▸ **Exercise instructions**:
In the copy, keep every line below as it is and leave out the pictures.

+ + + + + + +

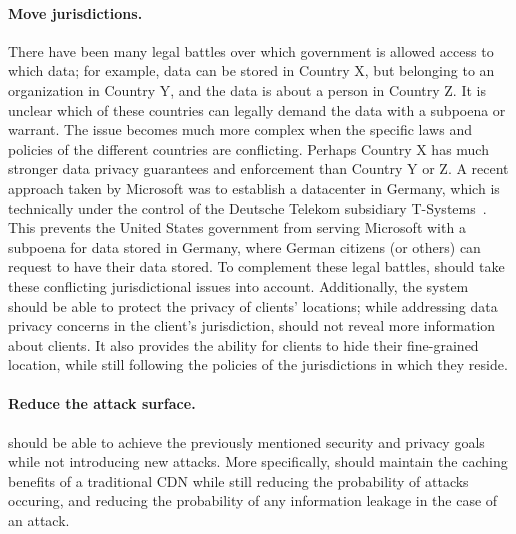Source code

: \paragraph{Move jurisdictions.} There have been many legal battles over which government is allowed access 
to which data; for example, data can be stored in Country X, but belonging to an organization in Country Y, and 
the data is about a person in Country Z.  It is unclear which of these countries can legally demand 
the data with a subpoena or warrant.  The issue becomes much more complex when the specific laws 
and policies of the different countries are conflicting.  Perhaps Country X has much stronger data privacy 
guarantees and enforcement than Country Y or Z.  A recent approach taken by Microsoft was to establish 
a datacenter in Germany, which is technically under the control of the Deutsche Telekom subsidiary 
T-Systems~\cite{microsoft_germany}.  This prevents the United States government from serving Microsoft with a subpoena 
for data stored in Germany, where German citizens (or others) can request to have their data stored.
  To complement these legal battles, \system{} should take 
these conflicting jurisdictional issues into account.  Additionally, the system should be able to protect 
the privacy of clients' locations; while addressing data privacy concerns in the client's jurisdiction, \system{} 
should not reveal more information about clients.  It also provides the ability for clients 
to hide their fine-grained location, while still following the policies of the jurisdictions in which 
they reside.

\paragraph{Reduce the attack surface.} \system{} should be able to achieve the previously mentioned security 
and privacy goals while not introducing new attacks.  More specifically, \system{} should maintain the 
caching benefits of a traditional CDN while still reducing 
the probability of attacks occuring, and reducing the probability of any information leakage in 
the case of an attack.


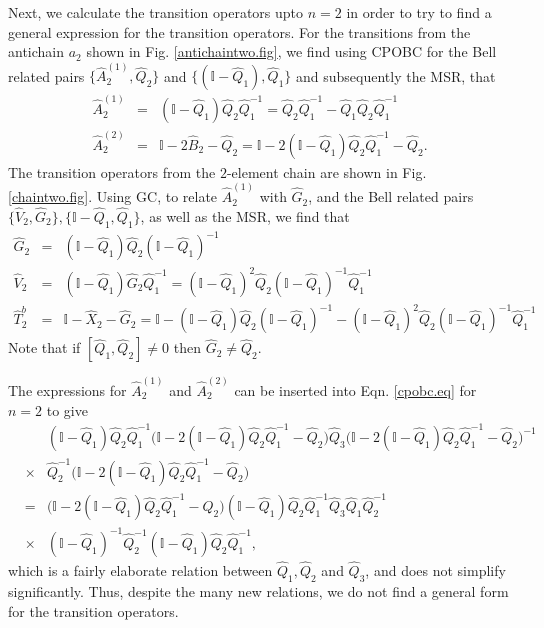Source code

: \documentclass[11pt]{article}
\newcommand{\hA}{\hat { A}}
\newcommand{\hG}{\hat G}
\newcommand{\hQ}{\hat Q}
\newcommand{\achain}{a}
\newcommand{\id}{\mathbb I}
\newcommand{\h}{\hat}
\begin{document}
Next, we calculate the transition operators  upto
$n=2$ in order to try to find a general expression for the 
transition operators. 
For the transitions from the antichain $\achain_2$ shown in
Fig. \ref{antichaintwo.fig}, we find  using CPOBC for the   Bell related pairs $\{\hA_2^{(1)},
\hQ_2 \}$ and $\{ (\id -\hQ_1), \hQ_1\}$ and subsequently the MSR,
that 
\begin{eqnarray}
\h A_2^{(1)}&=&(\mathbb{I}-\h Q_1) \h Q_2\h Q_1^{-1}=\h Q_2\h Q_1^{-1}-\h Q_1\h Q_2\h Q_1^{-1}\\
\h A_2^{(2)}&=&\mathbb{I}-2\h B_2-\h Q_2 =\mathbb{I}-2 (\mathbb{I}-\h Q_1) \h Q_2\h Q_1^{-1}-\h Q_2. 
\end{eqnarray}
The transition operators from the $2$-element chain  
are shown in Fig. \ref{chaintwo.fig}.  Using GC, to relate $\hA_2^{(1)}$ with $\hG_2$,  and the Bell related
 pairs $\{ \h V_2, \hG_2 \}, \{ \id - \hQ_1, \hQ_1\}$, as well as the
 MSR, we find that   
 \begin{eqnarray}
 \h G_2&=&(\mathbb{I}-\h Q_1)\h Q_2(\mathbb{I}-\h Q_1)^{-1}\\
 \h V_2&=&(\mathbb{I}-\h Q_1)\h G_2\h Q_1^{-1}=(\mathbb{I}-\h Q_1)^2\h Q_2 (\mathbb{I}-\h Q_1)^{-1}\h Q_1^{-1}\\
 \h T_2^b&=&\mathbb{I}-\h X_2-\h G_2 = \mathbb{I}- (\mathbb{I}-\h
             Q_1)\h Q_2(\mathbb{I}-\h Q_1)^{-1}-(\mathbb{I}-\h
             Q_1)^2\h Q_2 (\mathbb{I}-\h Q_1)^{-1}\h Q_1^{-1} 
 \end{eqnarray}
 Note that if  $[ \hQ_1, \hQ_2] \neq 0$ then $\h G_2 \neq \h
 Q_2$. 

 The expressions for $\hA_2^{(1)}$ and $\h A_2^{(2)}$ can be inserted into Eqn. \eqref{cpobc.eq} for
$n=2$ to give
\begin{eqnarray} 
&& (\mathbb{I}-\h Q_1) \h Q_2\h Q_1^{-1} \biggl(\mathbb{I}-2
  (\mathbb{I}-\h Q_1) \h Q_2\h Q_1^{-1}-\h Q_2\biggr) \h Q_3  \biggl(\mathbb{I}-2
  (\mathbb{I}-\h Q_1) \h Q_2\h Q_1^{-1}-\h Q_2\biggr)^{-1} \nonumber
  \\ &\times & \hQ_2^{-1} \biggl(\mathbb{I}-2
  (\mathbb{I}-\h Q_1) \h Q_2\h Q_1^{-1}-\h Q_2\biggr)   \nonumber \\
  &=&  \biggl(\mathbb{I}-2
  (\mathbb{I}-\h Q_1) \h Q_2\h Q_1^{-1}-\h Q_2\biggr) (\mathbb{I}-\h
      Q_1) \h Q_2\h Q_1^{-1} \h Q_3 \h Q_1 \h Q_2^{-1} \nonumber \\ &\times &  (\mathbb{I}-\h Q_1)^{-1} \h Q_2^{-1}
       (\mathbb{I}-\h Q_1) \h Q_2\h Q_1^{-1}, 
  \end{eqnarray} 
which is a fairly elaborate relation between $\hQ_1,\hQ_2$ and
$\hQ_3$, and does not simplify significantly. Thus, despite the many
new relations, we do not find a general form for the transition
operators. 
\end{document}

+ + + + + + +

▸ **Task response**:
Source code

: \paragraph{Move jurisdictions.} There have been many legal battles over which government is allowed access 
to which data; for example, data can be stored in Country X, but belonging to an organization in Country Y, and 
the data is about a person in Country Z.  It is unclear which of these countries can legally demand 
the data with a subpoena or warrant.  The issue becomes much more complex when the specific laws 
and policies of the different countries are conflicting.  Perhaps Country X has much stronger data privacy 
guarantees and enforcement than Country Y or Z.  A recent approach taken by Microsoft was to establish 
a datacenter in Germany, which is technically under the control of the Deutsche Telekom subsidiary 
T-Systems~\cite{microsoft_germany}.  This prevents the United States government from serving Microsoft with a subpoena 
for data stored in Germany, where German citizens (or others) can request to have their data stored.
  To complement these legal battles, \system{} should take 
these conflicting jurisdictional issues into account.  Additionally, the system should be able to protect 
the privacy of clients' locations; while addressing data privacy concerns in the client's jurisdiction, \system{} 
should not reveal more information about clients.  It also provides the ability for clients 
to hide their fine-grained location, while still following the policies of the jurisdictions in which 
they reside.

\paragraph{Reduce the attack surface.} \system{} should be able to achieve the previously mentioned security 
and privacy goals while not introducing new attacks.  More specifically, \system{} should maintain the 
caching benefits of a traditional CDN while still reducing 
the probability of attacks occuring, and reducing the probability of any information leakage in 
the case of an attack.


Source code

: \documentclass[11pt]{article}
\newcommand{\hA}{\hat { A}}
\newcommand{\hG}{\hat G}
\newcommand{\hQ}{\hat Q}
\newcommand{\achain}{a}
\newcommand{\id}{\mathbb I}
\newcommand{\h}{\hat}
\begin{document}
Next, we calculate the transition operators  upto
$n=2$ in order to try to find a general expression for the 
transition operators. 
For the transitions from the antichain $\achain_2$ shown in
Fig. \ref{antichaintwo.fig}, we find  using CPOBC for the   Bell related pairs $\{\hA_2^{(1)},
\hQ_2 \}$ and $\{ (\id -\hQ_1), \hQ_1\}$ and subsequently the MSR,
that 
\begin{eqnarray}
\h A_2^{(1)}&=&(\mathbb{I}-\h Q_1) \h Q_2\h Q_1^{-1}=\h Q_2\h Q_1^{-1}-\h Q_1\h Q_2\h Q_1^{-1}\\
\h A_2^{(2)}&=&\mathbb{I}-2\h B_2-\h Q_2 =\mathbb{I}-2 (\mathbb{I}-\h Q_1) \h Q_2\h Q_1^{-1}-\h Q_2. 
\end{eqnarray}
The transition operators from the $2$-element chain  
are shown in Fig. \ref{chaintwo.fig}.  Using GC, to relate $\hA_2^{(1)}$ with $\hG_2$,  and the Bell related
 pairs $\{ \h V_2, \hG_2 \}, \{ \id - \hQ_1, \hQ_1\}$, as well as the
 MSR, we find that   
 \begin{eqnarray}
 \h G_2&=&(\mathbb{I}-\h Q_1)\h Q_2(\mathbb{I}-\h Q_1)^{-1}\\
 \h V_2&=&(\mathbb{I}-\h Q_1)\h G_2\h Q_1^{-1}=(\mathbb{I}-\h Q_1)^2\h Q_2 (\mathbb{I}-\h Q_1)^{-1}\h Q_1^{-1}\\
 \h T_2^b&=&\mathbb{I}-\h X_2-\h G_2 = \mathbb{I}- (\mathbb{I}-\h
             Q_1)\h Q_2(\mathbb{I}-\h Q_1)^{-1}-(\mathbb{I}-\h
             Q_1)^2\h Q_2 (\mathbb{I}-\h Q_1)^{-1}\h Q_1^{-1} 
 \end{eqnarray}
 Note that if  $[ \hQ_1, \hQ_2] \neq 0$ then $\h G_2 \neq \h
 Q_2$. 

 The expressions for $\hA_2^{(1)}$ and $\h A_2^{(2)}$ can be inserted into Eqn. \eqref{cpobc.eq} for
$n=2$ to give
\begin{eqnarray} 
&& (\mathbb{I}-\h Q_1) \h Q_2\h Q_1^{-1} \biggl(\mathbb{I}-2
  (\mathbb{I}-\h Q_1) \h Q_2\h Q_1^{-1}-\h Q_2\biggr) \h Q_3  \biggl(\mathbb{I}-2
  (\mathbb{I}-\h Q_1) \h Q_2\h Q_1^{-1}-\h Q_2\biggr)^{-1} \nonumber
  \\ &\times & \hQ_2^{-1} \biggl(\mathbb{I}-2
  (\mathbb{I}-\h Q_1) \h Q_2\h Q_1^{-1}-\h Q_2\biggr)   \nonumber \\
  &=&  \biggl(\mathbb{I}-2
  (\mathbb{I}-\h Q_1) \h Q_2\h Q_1^{-1}-\h Q_2\biggr) (\mathbb{I}-\h
      Q_1) \h Q_2\h Q_1^{-1} \h Q_3 \h Q_1 \h Q_2^{-1} \nonumber \\ &\times &  (\mathbb{I}-\h Q_1)^{-1} \h Q_2^{-1}
       (\mathbb{I}-\h Q_1) \h Q_2\h Q_1^{-1}, 
  \end{eqnarray} 
which is a fairly elaborate relation between $\hQ_1,\hQ_2$ and
$\hQ_3$, and does not simplify significantly. Thus, despite the many
new relations, we do not find a general form for the transition
operators. 
\end{document}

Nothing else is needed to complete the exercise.